According to the Maritime and Port Authority of Singapore, container throughput in Singapore totalled 36.9mn TEUs in 2020, a slight decrease of 0.9% from 37.2mn in 2019. The container depot business is expected to remain cautious, given the uncertainties over the pandemic. 

Competitors. LHN faces competition from other property leasing, facility management and local logistics companies. In space optimisation, LHN’s competitive strengths include a diversified portfolio and an integrated stream of services.

One of Coliwoo’s competitors in Singapore is Hmlet, which is also a co-living operator. Hmlet is positioned differently. Under Coliwoo, LHN leases properties from government bodies or private owners that are unused and underutilised, enhance and transform them into units and co-living spaces. All units are equipped with washrooms, facilities for light cooking and washing machines. On the other hand, Hmlet mainly rents space in buildings and rents to interested tenants after simple furnishing.

In alternative accommodation like condominiums, tenants have to rent for a minimum of three months, according to government regulations. Individual rooms do not have the facilities that Coliwoo offers.

Coliwoo maintains competitive pricing. A master room at One Shenton on Hmlet could cost S$3,300-3,900 per month. Coliwoo’sco-living space costs S$2,200 to S$2,500. Hmlet’s properties are situated in the CBD while Coliwoo’s properties, for example, its recently launched project at 1557 Keppel Road, are mostly located on the fringes of the CBD near Tanjong Pagar.

Outlook. LHN is actively expanding its space optimisation business, especially Work Plus Stores and Coliwoo.

Coliwoo’s business has been stable throughout the pandemic, with increased demand from white-collar foreign workers and expatriates, Malaysians who have not been able to commute daily and Singaporeans who faced delayed completion of their BTO flats and property renovation. For properties in operations, as of end-FY20, there were 763 keys in the Coliwoo portfolio. We expect an additional 210 by end-FY22e.

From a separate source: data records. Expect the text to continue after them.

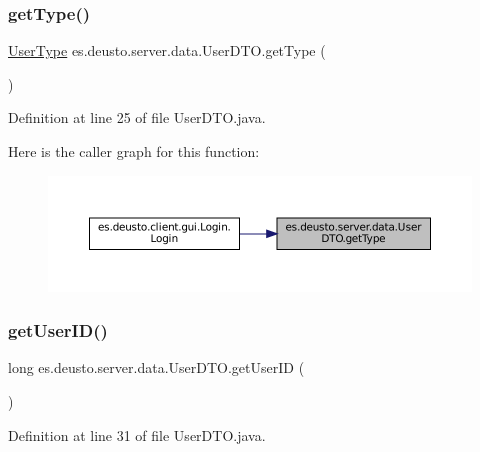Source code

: \subsubsection{\texorpdfstring{getType()}{getType()}}
{\footnotesize\ttfamily \mbox{\hyperlink{enumes_1_1deusto_1_1server_1_1jdo_1_1_user_type}{User\+Type}} es.\+deusto.\+server.\+data.\+User\+D\+T\+O.\+get\+Type (\begin{DoxyParamCaption}{ }\end{DoxyParamCaption})}



Definition at line 25 of file User\+D\+T\+O.\+java.

Here is the caller graph for this function\+:
\nopagebreak
\begin{figure}[H]
\begin{center}
\leavevmode
\includegraphics[width=350pt]{classes_1_1deusto_1_1server_1_1data_1_1_user_d_t_o_a4e7fdc51138f595198b84687dadd3388_icgraph}
\end{center}
\end{figure}
\mbox{\label{classes_1_1deusto_1_1server_1_1data_1_1_user_d_t_o_ae04b78d874974f7f3307b68fa2a15210}} 
\subsubsection{\texorpdfstring{getUserID()}{getUserID()}}
{\footnotesize\ttfamily long es.\+deusto.\+server.\+data.\+User\+D\+T\+O.\+get\+User\+ID (\begin{DoxyParamCaption}{ }\end{DoxyParamCaption})}



Definition at line 31 of file User\+D\+T\+O.\+java.


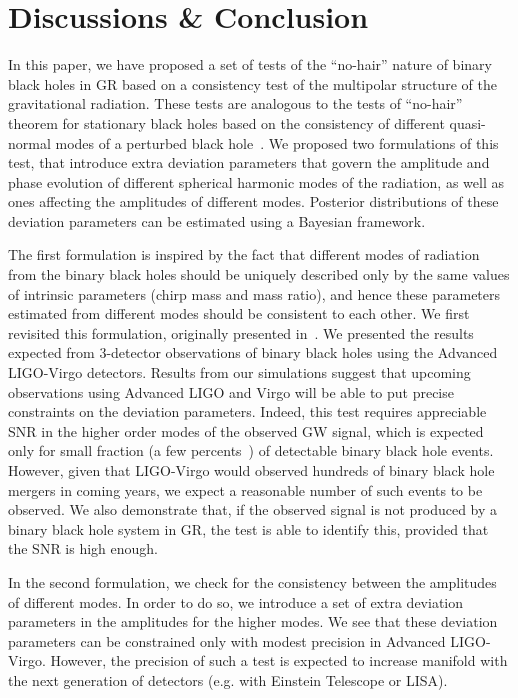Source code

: \documentclass[prd,preprintnumbers,twocolumn,eqsecnum,floatfix,a4paper,nofootinbib,superscriptaddress]{revtex4}
\begin{document}
\section{Discussions \& Conclusion}
\label{sec:conclusions}

In this paper, we have proposed a set of tests of the ``no-hair'' nature of binary black holes in GR based on a consistency test of the multipolar structure of the gravitational radiation. These tests are analogous to the tests of ``no-hair'' theorem for stationary black holes based on the consistency of different quasi-normal modes of a perturbed black hole~\cite{Dreyer:2003bv}. We proposed two formulations of this test, that introduce extra deviation parameters that govern the amplitude and phase evolution of different spherical harmonic modes of the radiation, as well as ones affecting the amplitudes of different modes. Posterior distributions of these deviation parameters can be estimated using a Bayesian framework. 

The first formulation is inspired by the fact that different modes of radiation from the binary black holes should be uniquely described only by the same values of intrinsic parameters (chirp mass and mass ratio), and hence these parameters estimated from different modes should be consistent to each other. We first revisited this formulation, originally presented in~\cite{Dhanpal:2018ufk}. We presented the results expected from 3-detector observations of binary black holes using the Advanced LIGO-Virgo detectors. Results from our simulations suggest that upcoming observations using Advanced LIGO and Virgo will be able to put precise constraints on the deviation parameters. Indeed, this test requires appreciable SNR in the higher order modes of the observed GW signal, which is expected only for small fraction (a few percents~\cite{Dhanpal:2018ufk}) of detectable binary black hole events. However, given that LIGO-Virgo would observed hundreds of binary black hole mergers in coming years, we expect a reasonable number of such events to be observed. We also demonstrate that, if the observed signal is not produced by a binary black hole system in GR, the test is able to identify this, provided that the SNR is high enough. 


In the second formulation, we check for the consistency between the amplitudes of different modes. In order to do so, we introduce a set of extra deviation parameters in the amplitudes for the higher modes. We see that these deviation parameters can be constrained only with modest precision in Advanced LIGO-Virgo. However, the precision of such a test is expected to increase manifold with the next generation of detectors (e.g. with Einstein Telescope or LISA). 
\end{document}
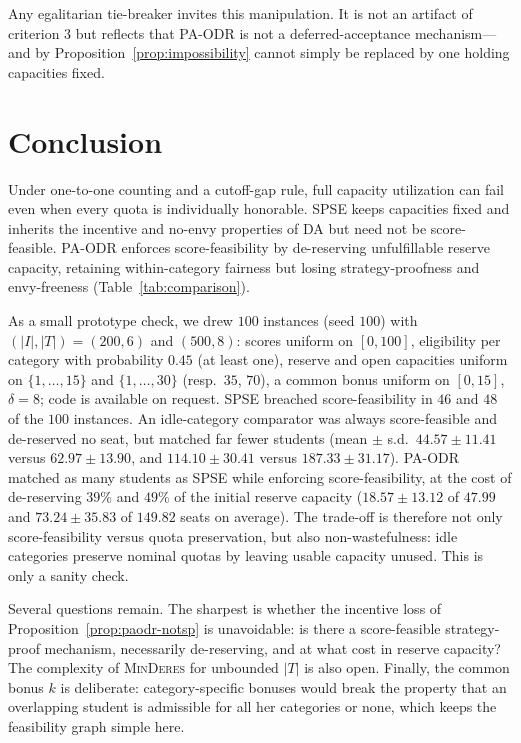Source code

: \documentclass[runningheads]{llncs}
\begin{document}
Any egalitarian tie-breaker invites this manipulation. It is not an artifact of criterion 3 but reflects that PA-ODR is not a deferred-acceptance mechanism---and by Proposition~\ref{prop:impossibility} cannot simply be replaced by one holding capacities fixed.

\section{Conclusion}

Under one-to-one counting and a cutoff-gap rule, full capacity utilization can fail even when every quota is individually honorable. SPSE keeps capacities fixed and inherits the incentive and no-envy properties of DA but need not be score-feasible. PA-ODR enforces score-feasibility by de-reserving unfulfillable reserve capacity, retaining within-category fairness but losing strategy-proofness and envy-freeness (Table~\ref{tab:comparison}).

As a small prototype check, we drew $100$ instances (seed $100$) with $(|I|,|T|)=(200,6)$ and $(500,8)$: scores uniform on $[0,100]$, eligibility per category with probability $0.45$ (at least one), reserve and open capacities uniform on $\{1,\dots,15\}$ and $\{1,\dots,30\}$ (resp.\ $35$, $70$), a common bonus uniform on $[0,15]$, $\delta=8$; code is available on request. SPSE breached score-feasibility in $46$ and $48$ of the $100$ instances. An idle-category comparator was always score-feasible and de-reserved no seat, but matched far fewer students (mean $\pm$ s.d.\ $44.57\pm11.41$ versus $62.97\pm13.90$, and $114.10\pm30.41$ versus $187.33\pm31.17$). PA-ODR matched as many students as SPSE while enforcing score-feasibility, at the cost of de-reserving $39\%$ and $49\%$ of the initial reserve capacity ($18.57\pm13.12$ of $47.99$ and $73.24\pm35.83$ of $149.82$ seats on average). The trade-off is therefore not only score-feasibility versus quota preservation, but also non-wastefulness: idle categories preserve nominal quotas by leaving usable capacity unused. This is only a sanity check.

Several questions remain. The sharpest is whether the incentive loss of Proposition~\ref{prop:paodr-notsp} is unavoidable: is there a score-feasible strategy-proof mechanism, necessarily de-reserving, and at what cost in reserve capacity? The complexity of \textsc{MinDeres} for unbounded $|T|$ is also open. Finally, the common bonus $k$ is deliberate: category-specific bonuses would break the property that an overlapping student is admissible for all her categories or none, which keeps the feasibility graph simple here.
\end{document}
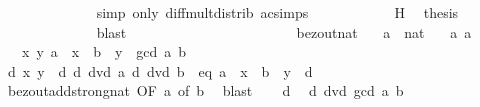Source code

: \begin{isabellebody}
\ \ \ \ \ \ \ \ \ \ \ \ \isamarkupfalse%
\ {\isacharparenleft}{\kern0pt}simp\ only{\isacharcolon}{\kern0pt}\ diff{\isacharunderscore}{\kern0pt}mult{\isacharunderscore}{\kern0pt}distrib{}\ ac{\isacharunderscore}{\kern0pt}simps{\isacharparenright}{\kern0pt}\isanewline
\ \ \ \ \ \ \ \ \ \ \isamarkupfalse%
\ H{\isacharparenleft}{\kern0pt}{}{\isacharcomma}{\kern0pt}{}{\isacharparenright}{\kern0pt}\ \isamarkupfalse%
\ {\isacharquery}{\kern0pt}thesis\isanewline
\ \ \ \ \ \ \ \ \ \ \ \ \isamarkupfalse%
\ blast\isanewline
\ \ \ \ \ \ \ \ \isamarkupfalse%
\isanewline
\ \ \ \ \ \ \isamarkupfalse%
\isanewline
\ \ \ \ \isamarkupfalse%
\isanewline
\ \ \isamarkupfalse%
\isanewline
{}\isamarkupfalse%
%
\endisatagproof
{\isafoldproof}%
%
\isadelimproof
\isanewline
%
\endisadelimproof
\isanewline
{}\isamarkupfalse%
\ bezout{\isacharunderscore}{\kern0pt}nat{\isacharcolon}{\kern0pt}\isanewline
\ \ \ a\ {\isacharcolon}{\kern0pt}{\isacharcolon}{\kern0pt}\ nat\isanewline
\ \ \ a{\isacharcolon}{\kern0pt}\ {\isachardoublequoteopen}a\ {\isasymnoteq}\ {}{\isachardoublequoteclose}\isanewline
\ \ \ {\isachardoublequoteopen}{\isasymexists}x\ y{\isachardot}{\kern0pt}\ a\ {\isacharasterisk}{\kern0pt}\ x\ {\isacharequal}{\kern0pt}\ b\ {\isacharasterisk}{\kern0pt}\ y\ {\isacharplus}{\kern0pt}\ gcd\ a\ b{\isachardoublequoteclose}\isanewline
%
\isadelimproof
%
\endisadelimproof
%
\isatagproof
{}\isamarkupfalse%
\ {\isacharminus}{\kern0pt}\isanewline
\ \ \isamarkupfalse%
\ d\ x\ y\ \ d{\isacharcolon}{\kern0pt}\ {\isachardoublequoteopen}d\ dvd\ a{\isachardoublequoteclose}\ {\isachardoublequoteopen}d\ dvd\ b{\isachardoublequoteclose}\ \ eq{\isacharcolon}{\kern0pt}\ {\isachardoublequoteopen}a\ {\isacharasterisk}{\kern0pt}\ x\ {\isacharequal}{\kern0pt}\ b\ {\isacharasterisk}{\kern0pt}\ y\ {\isacharplus}{\kern0pt}\ d{\isachardoublequoteclose}\isanewline
\ \ \ \ \isamarkupfalse%
\ bezout{\isacharunderscore}{\kern0pt}add{\isacharunderscore}{\kern0pt}strong{\isacharunderscore}{\kern0pt}nat\ {\isacharbrackleft}{\kern0pt}OF\ a{\isacharcomma}{\kern0pt}\ of\ b{\isacharbrackright}{\kern0pt}\ \isamarkupfalse%
\ blast\isanewline
\ \ \isamarkupfalse%
\ d\ \isamarkupfalse%
\ {\isachardoublequoteopen}d\ dvd\ gcd\ a\ b{\isachardoublequoteclose}\isanewline

\end{isabellebody}
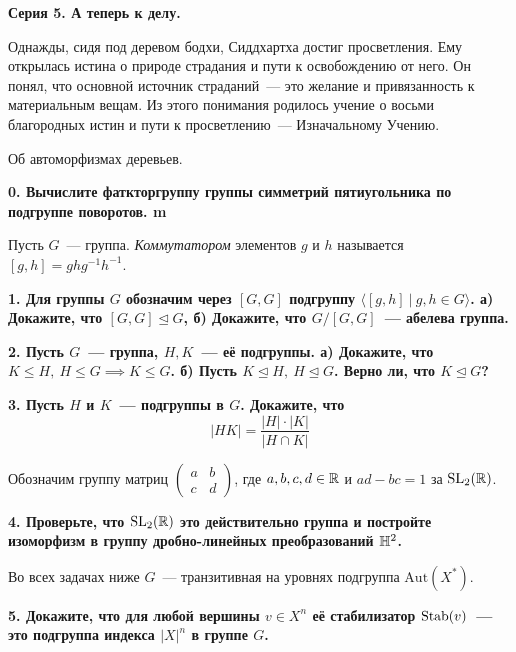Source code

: \documentclass[9pt]{extarticle}
\begin{document}
	\begin{landscape}

	\pagestyle{empty}
	\begin{multicols}{2}

	\centerline{\bf{Серия 5. А теперь к делу. }}

	\epigraph{Однажды, сидя под деревом бодхи, Сиддхартха достиг просветления. Ему открылась истина о природе страдания и пути к освобождению от него. Он понял, что основной источник страданий~--- это желание и привязанность к материальным вещам. Из этого понимания родилось учение о восьми благородных истин и пути к просветлению~--- Изначальному Учению.}{Об автоморфизмах деревьев.}

	\bf{0.}  Вычислите фаткторгруппу группы симметрий пятиугольника по подгруппе поворотов. m

	\begin{definition} 
		Пусть $G$~--- группа. \emph{Коммутатором} элементов $g$ и $h$ называется $[g, h] = g h g^{-1} h^{-1}$.
	\end{definition}

	\bf{1.} Для группы $G$ обозначим через $[G, G]$ подгруппу $\langle [g, h] \ \vert \ g, h \in G \rangle$. а) Докажите, что $[G, G] \trianglelefteq G$, б) Докажите, что $G/[G, G]$~--- абелева группа. 

	\bf{2.} Пусть $G$~--- группа, $H, K$~--- её подгруппы. а) Докажите, что $K \le H, \ H \le G \implies K \le G$. б) Пусть $K \trianglelefteq  H, \ H \trianglelefteq  G$. Верно ли, что $K \trianglelefteq  G$?

	\bf{3.} Пусть $H$ и $K$~--- подгруппы в $G$. Докажите, что 
	\[
		|HK| = \frac{|H|\cdot|K|}{|H \cap K|}	
	\]
	\begin{definition} 
		Обозначим группу матриц $\begin{pmatrix} a & b \\ c & d \end{pmatrix}$, где $a, b, c, d \in \mathbb{R}$ и $ad - bc = 1$ за $\mathrm{SL}_{2}(\mathbb{R})$.
	\end{definition}

	\bf{4.} Проверьте, что $\mathrm{SL}_{2}(\mathbb{R})$ это действительно группа и постройте изоморфизм в группу дробно-линейных преобразований $\mathbb{H}^2$. 

	Во всех задачах ниже $G$~--- транзитивная на уровнях подгруппа $\mathrm{Aut}(X^*)$.

	\bf{5.}  Докажите, что для любой вершины $v \in X^n$ её стабилизатор  $\operatorname{Stab}(v)$~--- это подгруппа индекса $|X|^n$ в группе $G$. 


\end{multicols}
\end{landscape}
\end{document}

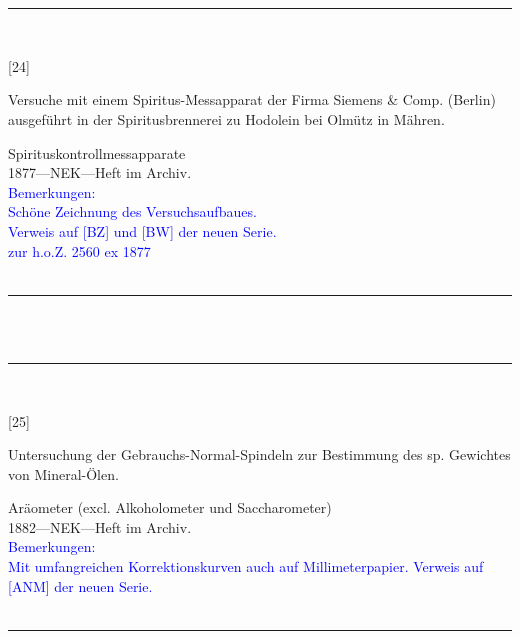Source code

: \\
\vspace*{-2.5pt}\\
\parbox{\textwidth}{%
\rule{\textwidth}{1pt}\vspace*{-3mm}\\
\begin{minipage}[t]{0.15\textwidth}\vspace{0pt}
\Huge\rule[-4mm]{0cm}{1cm}[24]
\end{minipage}
\hfill
\begin{minipage}[t]{0.85\textwidth}\vspace{0pt}
\large Versuche mit einem Spiritus-Messapparat der Firma Siemens \&{} Comp. (Berlin) ausgeführt in der Spiritusbrennerei zu Hodolein bei Olmütz in Mähren.\rule[-2mm]{0mm}{2mm}
\end{minipage}
{\footnotesize\flushright
Spirituskontrollmessapparate\\
}
1877\quad---\quad NEK\quad---\quad Heft im Archiv.\\
\textcolor{blue}{Bemerkungen:\\{}
Schöne Zeichnung des Versuchsaufbaues.\\{}
Verweis auf [BZ] und [BW] der neuen Serie.\\{}
zur h.o.Z. 2560 ex 1877\\{}
}
\\[-15pt]
\rule{\textwidth}{1pt}
}
\\
\vspace*{-2.5pt}\\
\parbox{\textwidth}{%
\rule{\textwidth}{1pt}\vspace*{-3mm}\\
\begin{minipage}[t]{0.15\textwidth}\vspace{0pt}
\Huge\rule[-4mm]{0cm}{1cm}[25]
\end{minipage}
\hfill
\begin{minipage}[t]{0.85\textwidth}\vspace{0pt}
\large Untersuchung der Gebrauchs-Normal-Spindeln zur Bestimmung des sp. Gewichtes von Mineral-Ölen.\rule[-2mm]{0mm}{2mm}
\end{minipage}
{\footnotesize\flushright
Aräometer (excl. Alkoholometer und Saccharometer)\\
}
1882\quad---\quad NEK\quad---\quad Heft im Archiv.\\
\textcolor{blue}{Bemerkungen:\\{}
Mit umfangreichen Korrektionskurven auch auf Millimeterpapier. Verweis auf [ANM] der neuen Serie.\\{}
}
\\[-15pt]
\rule{\textwidth}{1pt}
}
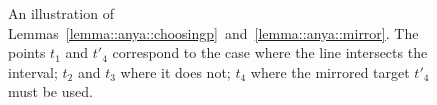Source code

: \begin{figure}[tb]
  \begin{center}
    
  \end{center}
  \caption[Illustration of Lemmas~\ref{lemma::anya::choosingp}~and~\ref{lemma::anya::mirror}]
{\small 
An illustration of Lemmas~\ref{lemma::anya::choosingp}~and~\ref{lemma::anya::mirror}.  The points $t_1$ and $t'_4$ correspond to the case 
where the line intersects the interval; 
$t_2$ and $t_3$ where it does not; 
$t_4$ where the mirrored target $t'_4$ must be used.
}
\label{fig::anya::minf}
\end{figure}


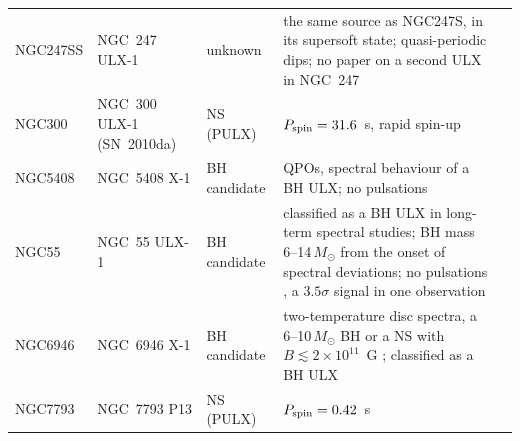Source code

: \begin{table}
\begin{tabular}{@{}lp{}p{}p{}p{}@{}}
NGC247SS & NGC~247 ULX-1\idq{} & unknown & the same source as NGC247S, in its supersoft state; quasi-periodic dips; no paper on a second ULX in NGC~247 & \citealt{DAi2021, Alston2021} \\
NGC300 & NGC~300 ULX-1 (SN~2010da) & NS (PULX) & $P_{\rm spin} = 31.6$~s, rapid spin-up & \citealt{Carpano2018} \\
NGC5408 & NGC~5408 X-1 & BH candidate & QPOs, spectral behaviour of a BH ULX; no pulsations & \citealt{Majumder2023} \\
NGC55 & NGC~55 ULX-1 & BH candidate & classified as a BH ULX in long-term spectral studies; BH mass 6--14\,$M_\odot$ from the onset of spectral deviations; no pulsations \citep{Jithesh2022}, a $3.5\sigma$ signal in one observation \citep{Sathyaprakash2026} & \citealt{Majumder2025, Jithesh2022, Barra2022, Sathyaprakash2026} \\
NGC6946 & NGC~6946 X-1 & BH candidate & two-temperature disc spectra, a 6--10\,$M_\odot$ BH or a NS with $B \lesssim 2\times10^{11}$~G \citep{Ghosh2023}; classified as a BH ULX \citep{Majumder2023} & \citealt{Ghosh2023, Majumder2023} \\
NGC7793 & NGC~7793 P13 & NS (PULX) & $P_{\rm spin} = 0.42$~s & \citealt{Furst2016, Israel2017} \\
\bottomrule
\end{tabular}
\end{table}

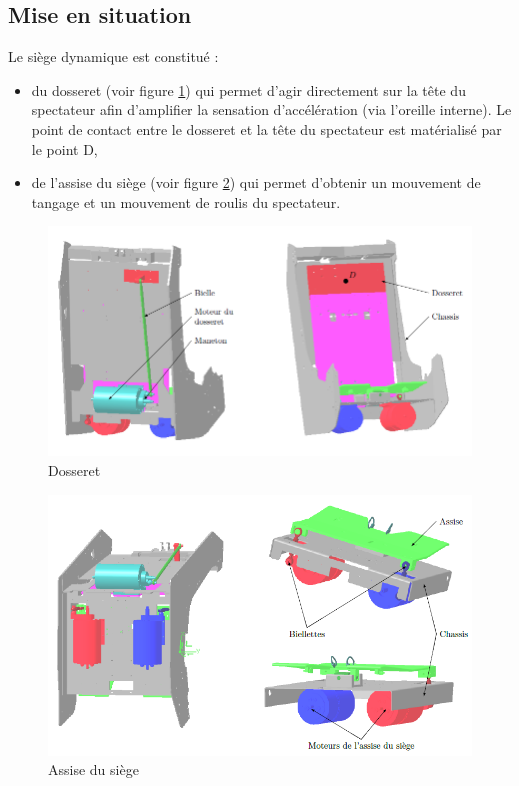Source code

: \subsection{Mise en situation}

Le siège dynamique est constitué :
\begin{itemize}
 \item du dosseret (voir figure \ref{fig2}) qui permet d'agir directement sur la tête du spectateur afin d'amplifier la sensation d'accélération (via l'oreille interne). Le point de contact entre le dosseret et la tête du spectateur est matérialisé par le point D,
 \item de l'assise du siège (voir figure \ref{fig3}) qui permet d'obtenir un mouvement de tangage et un mouvement de roulis du spectateur.
\end{itemize}

\begin{figure}[!ht]
\begin{center}
 \includegraphics[width=0.8\linewidth]{img/img04}
\end{center}
\caption{Dosseret}
\label{fig2}
\end{figure}

\begin{figure}[!ht]
\begin{center}
 \includegraphics[width=0.8\linewidth]{img/img05}
\end{center}
\caption{Assise du siège}
\label{fig3}
\end{figure}

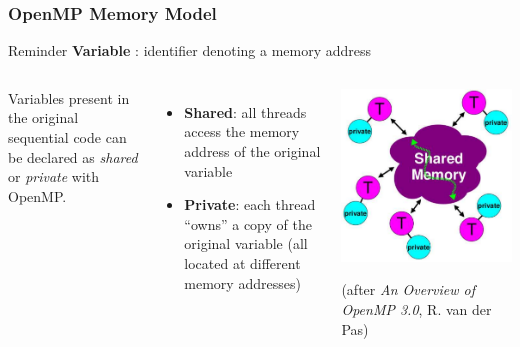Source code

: \documentclass{beamer}
\begin{document}
\begin{frame}
  \frametitle{OpenMP Memory Model}

  \begin{block}{Reminder}
    \textbf{Variable} : \alert{identifier} denoting a \alert{memory address}
  \end{block}
  
  \begin{columns}[t]

    Variables present in the original sequential code can be declared as {\it shared}
    or {\it private} with OpenMP.

    \medskip
    
    \begin{itemize}
    \item \textbf{Shared}: all threads access the memory address of the original variable 

    \item \textbf{Private}: each thread ``owns'' a \alert{copy} %
      of the original variable (all located at different memory addresses)
    \end{itemize}
    
    \begin{center}
      \includegraphics[width=\textwidth]{modele_mem_OpenMP}    

      {\tiny (after {\it An Overview of OpenMP 3.0}, R. van der Pas)} 
    \end{center}
  \end{columns}


\end{frame}
\end{document}

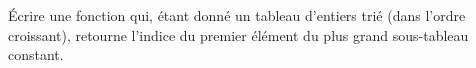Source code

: Écrire une fonction qui, étant donné un tableau d'entiers trié (dans l'ordre
croissant), retourne l'indice du premier élément du plus grand sous-tableau
constant.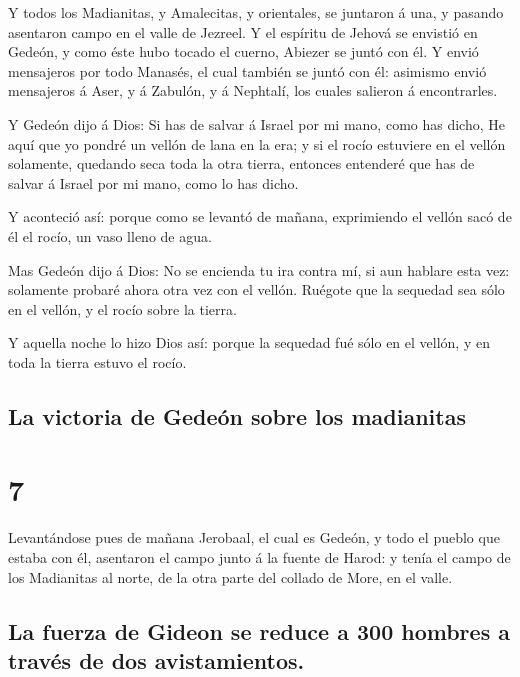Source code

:  Y todos los Madianitas, y Amalecitas, y orientales, se
juntaron á una, y pasando asentaron campo en el valle de Jezreel.
 Y el espíritu de Jehová se envistió en Gedeón, y como éste
hubo tocado el cuerno, Abiezer se juntó con él.  Y envió
mensajeros por todo Manasés, el cual también se juntó con él: asimismo
envió mensajeros á Aser, y á Zabulón, y á Nephtalí, los cuales salieron
á encontrarles.

 Y Gedeón dijo á Dios: Si has de salvar á Israel por mi
mano, como has dicho,  He aquí que yo pondré un vellón de
lana en la era; y si el rocío estuviere en el vellón solamente, quedando
seca toda la otra tierra, entonces entenderé que has de salvar á Israel
por mi mano, como lo has dicho.

 Y aconteció así: porque como se levantó de mañana,
exprimiendo el vellón sacó de él el rocío, un vaso lleno de agua.

 Mas Gedeón dijo á Dios: No se encienda tu ira contra mí,
si aun hablare esta vez: solamente probaré ahora otra vez con el vellón.
Ruégote que la sequedad sea sólo en el vellón, y el rocío sobre la
tierra.

 Y aquella noche lo hizo Dios así: porque la sequedad fué
sólo en el vellón, y en toda la tierra estuvo el rocío.

\hypertarget{la-victoria-de-gedeuxf3n-sobre-los-madianitas}{%
\subsection{La victoria de Gedeón sobre los
madianitas}\label{la-victoria-de-gedeuxf3n-sobre-los-madianitas}}

\hypertarget{section-6}{%
\section{7}\label{section-6}}

 Levantándose pues de mañana Jerobaal, el cual es Gedeón, y
todo el pueblo que estaba con él, asentaron el campo junto á la fuente
de Harod: y tenía el campo de los Madianitas al norte, de la otra parte
del collado de More, en el valle.

\hypertarget{la-fuerza-de-gideon-se-reduce-a-300-hombres-a-travuxe9s-de-dos-avistamientos.}{%
\subsection{La fuerza de Gideon se reduce a 300 hombres a través de dos
avistamientos.}\label{la-fuerza-de-gideon-se-reduce-a-300-hombres-a-travuxe9s-de-dos-avistamientos.}}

LHN also expects increased demand for Work Plus Stores from e-commerce retailers and other SMEs. A joint venture has acquired a JTC industrial property located at 202 Kallang Bahru with NLA of 193k sqft. LHN plans to utilise it for self-storage with automated retrieval and logistics abilities.

In facility management, LHN has increased the number of carparks under management from 56 -54 in Singapore and two in Hong Kong-to 74, with its acquisition of 33 JTC carparks in February 2021. LHN will continue to seek more external facility-management contracts by providing integrated services covering estate and building management, repair, maintenance and cleaning, landscaping, pest control and fumigation.

VALUATION

We initiate coverage with a BUY rating and target price of S$0.54.

LHN’s 5-year PE based on adjusted EPS varied from 4x to 70x, with an average of 32x. Excluding outliers of above 60x, average PE was27x. Industry is trading at around 19x FY21e PE (Figure 25). We apply a 50% discount owing to a lack of comparables and large volatility in historical PE. This gives us 9.5x FY21e PE.

BUY by Phillip Securities Research. Share price closed at $0.34.